The task =>
Please restate each line of the material word for word and omit any pictures.

Material provided =>
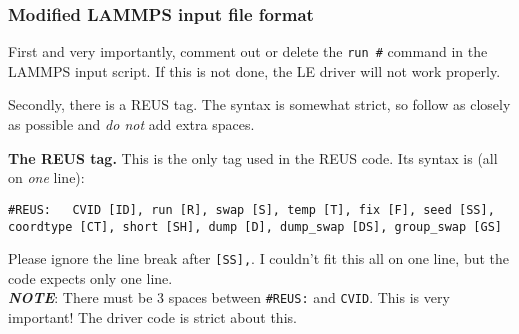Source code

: \documentclass[10pt]{article}
\begin{document}
\subsubsection{Modified LAMMPS input file format}

First and very importantly, comment out
or delete the \texttt{run \#} command in the LAMMPS input script. If this is not done,
the LE driver will not work properly. 

Secondly, there is a REUS tag. The syntax is somewhat strict,
so follow as closely as possible and {\em do not} add extra spaces.

\textbf{The REUS tag.} This is the only tag used in the REUS code. Its syntax is (all on {\em one} line):
\begin{verbatim}
#REUS:   CVID [ID], run [R], swap [S], temp [T], fix [F], seed [SS], 
coordtype [CT], short [SH], dump [D], dump_swap [DS], group_swap [GS]
\end{verbatim}
Please ignore the line break after \texttt{[SS],}. I couldn't fit this all on one line, but the code expects only one line.\\
\textbf{\em NOTE}: There must be 3 spaces between \texttt{\#REUS:} and \texttt{CVID}. This is very important! The
driver code is strict about this.\\
\end{document}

Exercise result =>
Source code

: \documentclass[10pt]{article}
\begin{document}
\subsubsection{Modified LAMMPS input file format}

First and very importantly, comment out
or delete the \texttt{run \#} command in the LAMMPS input script. If this is not done,
the LE driver will not work properly. 

Secondly, there is a REUS tag. The syntax is somewhat strict,
so follow as closely as possible and {\em do not} add extra spaces.

\textbf{The REUS tag.} This is the only tag used in the REUS code. Its syntax is (all on {\em one} line):
\begin{verbatim}
#REUS:   CVID [ID], run [R], swap [S], temp [T], fix [F], seed [SS], 
coordtype [CT], short [SH], dump [D], dump_swap [DS], group_swap [GS]
\end{verbatim}
Please ignore the line break after \texttt{[SS],}. I couldn't fit this all on one line, but the code expects only one line.\\
\textbf{\em NOTE}: There must be 3 spaces between \texttt{\#REUS:} and \texttt{CVID}. This is very important! The
driver code is strict about this.\\
\end{document}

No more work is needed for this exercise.